Background: Research has shown the safety and effectiveness of drawing a standard troponin level at presentation and again at 2 hours in only low-risk patients. Because high-sensitivity troponins are not currently approved in the United States, we studied the utility of a standard troponin that is presently in use. Our goal was to determine if 2-hour standard troponin would be safe and effective in the evaluation of a high-risk cohort of patients never studied previously.
Methods: We conducted a single-center prospective observational study of adult patients presenting to the emergency department with signs and symptoms suggestive of acute coronary syndrome. Patients were defined as high risk if the attending physician planned to admit or transfer the patient to the observation unit. History, Electrocardiography, Age, Risk factors, Troponin scores were calculated on all patients to provide verification that the individuals were high risk. The primary outcome was a composite of 30-day myocardial infarction, death, cardiac arrest with return of spontaneous circulation, or dysrhythmia. The secondary outcome was 30-day revascularization.

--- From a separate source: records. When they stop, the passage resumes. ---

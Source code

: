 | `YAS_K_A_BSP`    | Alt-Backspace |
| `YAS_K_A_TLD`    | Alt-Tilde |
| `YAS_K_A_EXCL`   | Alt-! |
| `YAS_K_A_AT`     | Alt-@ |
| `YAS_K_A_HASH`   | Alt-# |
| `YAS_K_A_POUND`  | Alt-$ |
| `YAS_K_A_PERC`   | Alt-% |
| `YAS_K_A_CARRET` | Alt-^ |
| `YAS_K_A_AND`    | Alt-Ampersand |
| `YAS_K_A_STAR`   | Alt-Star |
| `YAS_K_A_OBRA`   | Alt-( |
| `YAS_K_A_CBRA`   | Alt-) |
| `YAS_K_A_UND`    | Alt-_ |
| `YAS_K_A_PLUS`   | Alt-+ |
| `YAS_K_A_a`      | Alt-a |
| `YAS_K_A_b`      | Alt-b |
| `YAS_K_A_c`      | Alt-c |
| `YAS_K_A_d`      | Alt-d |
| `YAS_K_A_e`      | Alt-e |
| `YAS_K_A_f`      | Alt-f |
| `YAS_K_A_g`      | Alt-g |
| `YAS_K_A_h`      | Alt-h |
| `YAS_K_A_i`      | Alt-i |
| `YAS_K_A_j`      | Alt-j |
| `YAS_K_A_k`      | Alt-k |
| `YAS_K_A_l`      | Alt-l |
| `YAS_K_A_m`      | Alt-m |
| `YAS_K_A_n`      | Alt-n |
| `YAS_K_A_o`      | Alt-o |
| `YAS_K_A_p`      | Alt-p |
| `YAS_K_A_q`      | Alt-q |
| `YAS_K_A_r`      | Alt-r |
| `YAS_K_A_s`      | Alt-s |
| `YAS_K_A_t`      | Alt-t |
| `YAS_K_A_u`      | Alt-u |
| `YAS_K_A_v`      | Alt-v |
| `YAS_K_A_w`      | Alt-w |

Results: We included a total of 122 patients with an average follow-up of 112 days (minimum 30 days). A total of 86% of cases had History, Electrocardiography, Age, Risk factors, Troponin scores ≥4. The primary outcome was met in 22 (18%) patients, and the secondary outcome occurred in 7 (5.7%) patients. The negative predictive value of negative 2-hour troponins along with no significant delta troponin rise was 98.7%.
Conclusions: Discharging patients thought to be high risk who have negative troponins at 0 and 2 hours and no delta troponin rise appears safe. No deaths occurred in follow-up. Larger studies are warranted.